Al igual que en muchas otras de sus películas, el autor de
Centauros del desierto no oculta su gusto por los rostros trabajados
por el tiempo, su debilidad por los primeros planos de los actores, su
ternura y empatía por los más necesitados, la añoranza por un pasado
de mayor esplendor, ese aire tan melancólico de fin de una época
que se respira en muchas de sus secuencias, y esa nostalgia llena de
lirismo que, por un momento, nos deja la posibilidad de imaginar
que las cosas bien podrían haber sido de otra manera.

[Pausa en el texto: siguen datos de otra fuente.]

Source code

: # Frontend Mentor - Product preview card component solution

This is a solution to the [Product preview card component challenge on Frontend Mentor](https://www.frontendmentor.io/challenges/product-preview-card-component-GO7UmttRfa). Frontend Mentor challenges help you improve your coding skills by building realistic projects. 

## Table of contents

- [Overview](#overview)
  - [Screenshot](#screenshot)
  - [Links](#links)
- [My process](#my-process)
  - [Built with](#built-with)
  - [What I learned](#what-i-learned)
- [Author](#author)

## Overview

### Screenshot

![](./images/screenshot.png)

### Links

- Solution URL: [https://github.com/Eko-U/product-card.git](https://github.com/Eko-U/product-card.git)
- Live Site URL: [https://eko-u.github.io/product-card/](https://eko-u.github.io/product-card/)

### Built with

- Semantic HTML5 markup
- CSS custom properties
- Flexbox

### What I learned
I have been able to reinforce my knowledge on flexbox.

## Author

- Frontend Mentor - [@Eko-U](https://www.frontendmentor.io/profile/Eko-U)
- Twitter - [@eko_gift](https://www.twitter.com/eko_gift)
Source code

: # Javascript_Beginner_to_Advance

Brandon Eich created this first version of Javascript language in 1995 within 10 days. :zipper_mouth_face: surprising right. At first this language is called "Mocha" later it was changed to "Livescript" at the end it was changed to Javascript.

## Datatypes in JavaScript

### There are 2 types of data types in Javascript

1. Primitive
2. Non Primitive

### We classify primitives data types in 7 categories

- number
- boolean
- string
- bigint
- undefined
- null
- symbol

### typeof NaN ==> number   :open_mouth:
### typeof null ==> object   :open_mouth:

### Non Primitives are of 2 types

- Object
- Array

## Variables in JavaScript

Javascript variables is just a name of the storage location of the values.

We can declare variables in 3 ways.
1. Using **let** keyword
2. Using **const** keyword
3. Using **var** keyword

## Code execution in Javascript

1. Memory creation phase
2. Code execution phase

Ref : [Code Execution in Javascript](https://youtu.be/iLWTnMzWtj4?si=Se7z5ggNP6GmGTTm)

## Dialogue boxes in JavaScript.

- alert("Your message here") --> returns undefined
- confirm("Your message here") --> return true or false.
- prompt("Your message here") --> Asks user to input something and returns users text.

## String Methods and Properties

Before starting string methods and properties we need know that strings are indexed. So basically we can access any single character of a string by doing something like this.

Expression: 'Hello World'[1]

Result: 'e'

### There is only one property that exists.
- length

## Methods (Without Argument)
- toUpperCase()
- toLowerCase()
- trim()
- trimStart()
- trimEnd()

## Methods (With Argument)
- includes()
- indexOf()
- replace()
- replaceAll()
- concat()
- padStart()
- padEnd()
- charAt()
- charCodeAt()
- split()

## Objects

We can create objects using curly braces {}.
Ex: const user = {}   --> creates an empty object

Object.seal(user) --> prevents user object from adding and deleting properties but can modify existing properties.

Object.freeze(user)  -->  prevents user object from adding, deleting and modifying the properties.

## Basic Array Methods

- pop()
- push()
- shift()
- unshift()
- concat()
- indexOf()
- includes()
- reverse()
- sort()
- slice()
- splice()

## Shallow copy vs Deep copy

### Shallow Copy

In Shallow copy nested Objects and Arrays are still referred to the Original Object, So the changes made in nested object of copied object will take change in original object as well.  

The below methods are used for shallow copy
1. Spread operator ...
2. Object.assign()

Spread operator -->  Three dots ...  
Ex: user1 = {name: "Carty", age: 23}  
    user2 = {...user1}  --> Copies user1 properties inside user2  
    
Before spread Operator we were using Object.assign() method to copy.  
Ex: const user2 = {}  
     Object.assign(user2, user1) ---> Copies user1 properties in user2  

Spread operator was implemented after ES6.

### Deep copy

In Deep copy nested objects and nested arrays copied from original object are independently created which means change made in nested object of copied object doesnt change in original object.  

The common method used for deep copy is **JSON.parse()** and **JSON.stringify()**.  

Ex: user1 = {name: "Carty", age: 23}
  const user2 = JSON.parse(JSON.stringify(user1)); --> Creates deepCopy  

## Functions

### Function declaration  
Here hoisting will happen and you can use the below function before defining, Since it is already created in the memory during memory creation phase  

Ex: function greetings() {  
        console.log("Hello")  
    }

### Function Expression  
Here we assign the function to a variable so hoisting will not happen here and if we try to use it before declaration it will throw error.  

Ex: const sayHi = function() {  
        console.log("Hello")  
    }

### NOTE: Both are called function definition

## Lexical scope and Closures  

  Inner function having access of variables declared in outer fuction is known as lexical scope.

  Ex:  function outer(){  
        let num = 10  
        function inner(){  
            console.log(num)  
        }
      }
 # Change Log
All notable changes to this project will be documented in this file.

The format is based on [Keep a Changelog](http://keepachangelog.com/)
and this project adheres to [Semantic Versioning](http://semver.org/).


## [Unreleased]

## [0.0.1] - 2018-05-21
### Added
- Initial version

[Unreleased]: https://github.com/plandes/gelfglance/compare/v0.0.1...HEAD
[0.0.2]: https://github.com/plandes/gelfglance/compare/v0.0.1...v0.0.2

Aun tratándose de una comedia, Ford aprovecha para hablarnos,
muchas veces entre líneas y de una forma tangencial, de cosas mucho
menos livianas como son las humillaciones a las que, a veces,
nos puede someter la pobreza; de la religión como narcótico y consuelo
frente a las desgracias; de la ingratitud de algunos hijos; de la
injusta soledad de los mayores; de la inmoralidad de los bancos; de
las –a pesar de todo– pequeñas ilusiones de la gente humilde; de cierto
tipo de silencios que no indican aprobación ni sumisión sino tan sólo desigualdad en la conversación; de la indignidad de los poseedores;
de las condiciones de vida mínimas de la población rural de la
época que, en cierto modo, sufrirían unos pocos años después de
manera similar los habitantes del campo español que vivieron la primera
posguerra; del destino injustificable de los desfavorecidos, etc.
De La ruta del tabaco, en fin, podría decirse que, a pesar de contar
con un trasfondo triste y doloroso, posee un tono despreocupado y un
ritmo de comedia ágil, como si el autor de La pasión de los fuertes, imponiéndose
un reto, se hubiera propuesto hacer una película para una
tranquila y perezosa tarde de verano, al igual que muchos de sus western,
con un aire ligero que la alejara de cualquier gravedad existencial
y que, por un momento, nos hiciera más agradable la existencia.